Flora Lijak is a nineteenth century English writer and anti-Tsarist revolutionary. Flora's abuse at an early age has seemingly rendered her numb to sexual pleasure, but in the prime of her life - and much to her surprise - she has an incandescent love affair with an American Anarchist named William McKenzie. Their tempestuous romance takes place in London in the summer of 1895. It ends when McKenzie, on a mission to assassinate a Russian general in Paris, is killed, betrayed by an unknown spy.
Ozzie Hosseini is a twenty-first century scholar of English Literature and a professor at Georgetown University. She is still grieving the death of her husband Tom, who died in an automobile accident five years before. To cope with her loss, she has thrown herself into work. She has no wish to find someone else.
Linking Flora and Ozzie - whose chapters alternate - is the ancient and mysterious Lijak Manuscript, named for Flora's husband, who discovered it in an out-of-the-way monastery in Italy. The Manuscript is written in an indecipherable script and is illustrated with fantastic, erotically-charged drawings.
Ozzie first hears of Flora and the Manuscript from Mark Morehead, a decoder working at NSA. Mark's interest in decrypting the ancient document leads him to visit Ozzie in her office at Georgetown - he mistakenly thinks she's an expert on Flora and might help him in his quest.
Mark's visit piques Ozzie's interest in Flora. By tracking down records and artifacts - a marriage certificate, an old photograph or two - Ozzie, with Mark's help, manages to piece together the story of Flora's life and ultimately learn a secret Flora never knew: the identity of the person who betrayed McKenzie. Mark's visit to Ozzie is also the beginning of a romance between the two. Ozzie and Mark fall crashingly in love.

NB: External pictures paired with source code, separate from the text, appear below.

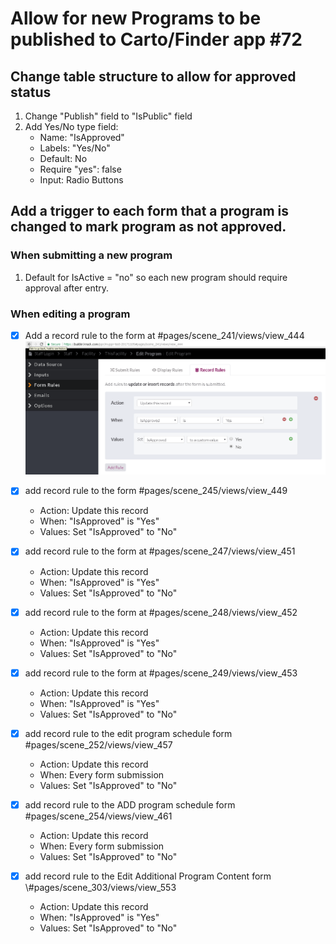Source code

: # Allow for new Programs to be published to Carto/Finder app #72

## Change table structure to allow for approved status  

1. Change "Publish" field to "IsPublic" field
2. Add Yes/No type field:
   * Name: "IsApproved"
   * Labels: "Yes/No"
   * Default: No
   * Require "yes": false
   * Input: Radio Buttons



## Add a trigger to each form that a program is changed to mark program as not approved.

### When submitting a new program

1. Default for IsActive = "no" so each new program should require approval after entry.



###  When editing a program

- [x] Add a record rule to the form at \#pages/scene_241/views/view_444
     ![AddFormTriggerToEditProgramForm](images/72/AddFormTriggerToEditProgramForm.PNG)

- [x] add record rule to the form \#pages/scene_245/views/view_449

     * Action: Update this record
     * When: "IsApproved" is "Yes"
     * Values: Set "IsApproved" to "No"

- [x] add record rule to the form at \#pages/scene_247/views/view_451

     - Action: Update this record
     - When: "IsApproved" is "Yes"
     - Values: Set "IsApproved" to "No"

- [x] add record rule to the form at \#pages/scene_248/views/view_452

     - Action: Update this record
     - When: "IsApproved" is "Yes"
     - Values: Set "IsApproved" to "No"

- [x] add record rule to the form at \#pages/scene_249/views/view_453

     - Action: Update this record
     - When: "IsApproved" is "Yes"
     - Values: Set "IsApproved" to "No"

- [x] add record rule to the edit program schedule form \#pages/scene_252/views/view_457

     - Action: Update this record
     - When: Every form submission
     - Values: Set "IsApproved" to "No"

- [x] add record rule to the ADD program schedule form \#pages/scene_254/views/view_461

     - Action: Update this record
     - When: Every form submission
     - Values: Set "IsApproved" to "No"

- [x] add record rule to the Edit Additional Program Content form \\#pages/scene_303/views/view_553

     - Action: Update this record
     - When: "IsApproved" is "Yes"
     - Values: Set "IsApproved" to "No"

     ​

Ever present is the Manuscript, which Ozzie comes to realize is an exposition of "good witchcraft" and a treatise on love, likely penned by women.
A radical plot twist at the end - which ambushes the reader - brings the novel to a most satisfactory conclusion.
Billy McKenzie, A Story of Love has strong, sympathetic, believable characters. The novel draws a vivid picture of late Victorian London and the city's revolutionary circles and will appeal to lovers of literary and historical fiction alike.